She holds her breath, waiting for the other woman to answer, and when she does, it is to extend her arm. “Don’t bother,” she says. “I’m sure my ladies will find something that suits you.”

They walk together through the park, the maidservant trailing behind. “Why have we never crossed paths before? We know everyone of note.” “I’m not of note,” demurs Addie. “And then I’m only visiting for the

summer.”

“Your accent is pure Paris.”

“Time and practice,” she answers, and it is, of course, true. “And yet, you are unmarried?”

Another turn, another test. Times before Addie has been widowed, has been wed, but today, she decides, she is unmarriable.

“No,” she says, “I confess, I do not want a master, and I’ve yet to find an equal.”

That earns a smile from her hostess.

The questioning continues all the way past the park and up to rue Saint- Honoré, when the woman finally peels away to ready for her salon.

Addie watches the salonnière go with some regret. From here, she is on her own.

The maidservant leads her upstairs, and lays a dress from the nearest wardrobe out on the bed. It is a brocaded silk, a patterned shift, a layer of lace around the collar. Nothing she would choose herself, but it is very fine.

Addie has seen a piece of meat trussed up with herbs and readied for the oven, and it reminds her of the current French fashion.

Addie sits before a mirror and adjusts her hair, listening to the doors open and close downstairs, the house stirring with the motions of arriving guests. She must wait for the salon to be in bloom, the rooms crowded enough that she will blend in among them.

Addie adjusts her hair a final time, and smooths her skirts, and when the sound below becomes a steady enough thing, the voices tangling with the clink of glassware, she goes down the stairs to the main room.

The first time Addie ended up in the salon, it was by luck, not staging. She was amazed to find a place where a woman was allowed to speak, or at least to listen, where she could move alone without judgment or condescension. She enjoyed the food, the drink, the conversation, and the company. Could pretend to be among friends instead of strangers.

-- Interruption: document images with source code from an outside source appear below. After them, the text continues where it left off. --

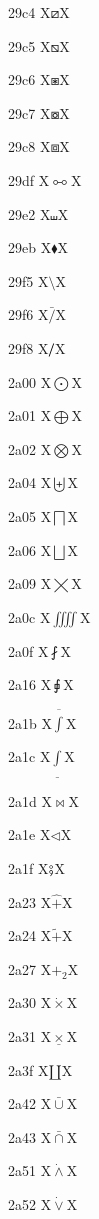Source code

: \documentclass[11pt]{article}
\begin{document}
29c4 X{\ensuremath{\boxslash}}X

29c5 X{\ensuremath{\boxbslash}}X

29c6 X{\ensuremath{\boxast}}X

29c7 X{\ensuremath{\boxcircle}}X

29c8 X{\ensuremath{\boxbox}}X

29df X{\ensuremath{\multimapboth}}X

29e2 X{\ensuremath{\shuffle}}X

29eb X{\ensuremath{\blacklozenge}}X

29f5 X{\ensuremath{\setminus}}X

29f6 X{\ensuremath{\bar{/}}}X

29f8 X{\ensuremath{\big{/}}}X

2a00 X{\ensuremath{\bigodot}}X

2a01 X{\ensuremath{\bigoplus}}X

2a02 X{\ensuremath{\bigotimes}}X

2a04 X{\ensuremath{\biguplus}}X

2a05 X{\ensuremath{\bigsqcap}}X

2a06 X{\ensuremath{\bigsqcup}}X

2a09 X{\ensuremath{\varprod}}X

2a0c X{\ensuremath{\iiiint}}X

2a0f X{\ensuremath{\fint}}X

2a16 X{\ensuremath{\sqint}}X

2a1b X{\ensuremath{\overline{\int}}}X

2a1c X{\ensuremath{\underline{\int}}}X

2a1d X{\ensuremath{\Join}}X

2a1e X{\ensuremath{\lhd}}X

2a1f X{\ensuremath{\fatsemi}}X

2a23 X{\ensuremath{\hat{+}}}X

2a24 X{\ensuremath{\tilde{+}}}X

2a27 X{\ensuremath{+_2}}X

2a30 X{\ensuremath{\dot{\times}}}X

2a31 X{\ensuremath{\underline{\times}}}X

2a3f X{\ensuremath{\amalg}}X

2a42 X{\ensuremath{\bar{\cup}}}X

2a43 X{\ensuremath{\bar{\cap}}}X

2a51 X{\ensuremath{\dot{\wedge}}}X

2a52 X{\ensuremath{\dot{\vee}}}X
\end{document}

Until she rounded a corner and saw Remy Laurent.

There he was, perched on a footstool between Voltaire and Rousseau, waving his hands as he spoke, fingers still stained gray with ink.

Seeing him was like missing a step, like fabric snagging on a nail. A moment thrown off-balance.

Her lover had grown stiff with age, the difference between twenty-three and fifty-one marked in the lines of his face. A brow furrowed from hours reading, a pair of spectacles now balanced on his nose. But then some topic would spark the light in his eyes, and she would see the boy he’d been, the passionate youth who came to Paris to find this, great minds with great ideas.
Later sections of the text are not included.